To give the Chancellor his full due, he is dourly impatient of any chat about Cool Britannia. He is more in tune with the following passage from Labour's election manifesto: "Many of the fundamentals of the British economy are still weak. Low pay and low skills go together: insecurity is the consequence of economic instability; the absence of quality jobs is a product of the weakness of our industrial base; we suffer from both high unemployment and skills shortages." This is as true now as it was a year ago when Labour politicians started drafting it.

Unemployment is indeed at its lowest now since 1980 - if you forget about the people who have been defined out of the headline figures. Remember them and the improvement in the numbers at work has been far less impressive. As Mr Blunkett said at the weekend, there were only 5,500 unemployed young people in 1965, when he was 18, whereas now there are 118,000. He listed a whole catalogue of dispiriting then-and-now statistics.

It is true that this country is enjoying a genuine flowering of activity in cutting-edge, creative industries from fashion to biotechnology, from film to software. But the creaking bulk of UK industry lags massively behind the US in what pundits like to describe as the "new economy". Few hi-tech companies of any description over here have grown big enough to warrant a stockmarket listing. Those that have are certainly not thriving like their American cousins, the Microsofts and Genentechs. Many of our designers, actors and architects still have to seek work abroad. Britain's best-known entrepreneurs, such as Anita Roddick and Richard Branson, have been in business for more than 20 years. There are newcomers, but they are either not fashionable enough to have caused a blip on the radar of public consciousness, or they are deeply trendy but their businesses are still tiny.

For Britain has never been any good at nurturing start-up companies beyond the seedling stage. Research has shown that the survival rate for new businesses in Britain lags behind such uncool countries as Austria, Belgium and Switzerland, with only one in a hundred surviving as long as six years. The real injection of new blood into the economy has been the foreign transfusion of inward investment.

The Chancellor and the Employment Secretary are right therefore to emphasise the importance of basic repair work such as creating jobs for disaffected youths and going all-out to tackle the web of problems that add up to social exclusion on the worst estates in our cities - even if the price is chucking a future Noel Gallagher off the social security benefit that is fertilising his creative talents.

Yet they should not be too dismissive of the "cool" hype, however annoying and trite some of it has been. There is truth in the idea that economic prosperity will in future lie in the success of weightless, intangible activities like high technology, finance and all the creative activities at the heart of Cool Britannia. What's more, Britons seem to have a natural aptitude for many of these activities. Our scientists, like our fashion designers, are among the world's greats, and the problem is capturing the raw talent and turning it into real economic success.

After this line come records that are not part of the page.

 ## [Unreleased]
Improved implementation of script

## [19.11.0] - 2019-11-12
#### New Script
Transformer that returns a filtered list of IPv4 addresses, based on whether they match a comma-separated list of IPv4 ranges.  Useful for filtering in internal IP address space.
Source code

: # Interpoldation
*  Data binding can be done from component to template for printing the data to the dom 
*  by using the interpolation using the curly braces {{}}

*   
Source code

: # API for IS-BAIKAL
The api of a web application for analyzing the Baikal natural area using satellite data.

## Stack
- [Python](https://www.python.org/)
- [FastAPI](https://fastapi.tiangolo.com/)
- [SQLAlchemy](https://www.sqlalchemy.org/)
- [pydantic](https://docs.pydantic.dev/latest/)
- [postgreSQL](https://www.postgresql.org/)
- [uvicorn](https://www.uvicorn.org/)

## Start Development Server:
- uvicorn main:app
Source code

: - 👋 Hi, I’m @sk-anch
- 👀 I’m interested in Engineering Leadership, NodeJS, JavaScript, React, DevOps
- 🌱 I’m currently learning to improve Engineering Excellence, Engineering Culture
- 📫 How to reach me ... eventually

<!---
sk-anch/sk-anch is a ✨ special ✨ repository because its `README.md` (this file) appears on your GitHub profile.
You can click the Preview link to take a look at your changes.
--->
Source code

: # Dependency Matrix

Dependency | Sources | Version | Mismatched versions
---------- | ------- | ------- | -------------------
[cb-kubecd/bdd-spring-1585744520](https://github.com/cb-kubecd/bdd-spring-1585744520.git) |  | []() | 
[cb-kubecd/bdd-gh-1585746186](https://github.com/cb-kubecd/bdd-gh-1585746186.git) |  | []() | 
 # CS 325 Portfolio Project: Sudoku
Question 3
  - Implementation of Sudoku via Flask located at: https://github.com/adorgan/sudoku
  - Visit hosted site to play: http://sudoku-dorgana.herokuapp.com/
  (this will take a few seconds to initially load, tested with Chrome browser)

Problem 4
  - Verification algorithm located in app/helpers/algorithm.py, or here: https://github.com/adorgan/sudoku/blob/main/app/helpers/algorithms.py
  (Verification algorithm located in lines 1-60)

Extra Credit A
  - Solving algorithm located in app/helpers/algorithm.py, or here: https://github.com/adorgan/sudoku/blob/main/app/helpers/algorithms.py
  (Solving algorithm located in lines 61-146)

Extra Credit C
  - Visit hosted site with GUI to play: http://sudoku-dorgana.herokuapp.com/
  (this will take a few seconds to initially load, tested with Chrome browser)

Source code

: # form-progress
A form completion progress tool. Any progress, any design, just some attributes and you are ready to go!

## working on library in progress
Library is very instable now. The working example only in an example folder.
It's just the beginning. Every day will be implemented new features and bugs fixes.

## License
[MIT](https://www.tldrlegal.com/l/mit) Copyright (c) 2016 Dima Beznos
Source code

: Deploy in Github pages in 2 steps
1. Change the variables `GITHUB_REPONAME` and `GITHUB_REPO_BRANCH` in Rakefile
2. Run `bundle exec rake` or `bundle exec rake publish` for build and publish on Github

Sir John Harvey-Jones, the eminent industrialist, pointed out this aptitude some years ago. He said: "You've only got to look at the people who are written off in this country and see their ability to teach themselves to play the guitar or use computers, to do a host of things outside the system." The problem was not the people but what happened to them. "Get them inside the bloody system, and it becomes smart not to win, smart not to improve." You only have to compare a crowd of enthusiastic primary school children to a sullen mob of adolescents shambling out of their secondary schools to see the truth in his comment.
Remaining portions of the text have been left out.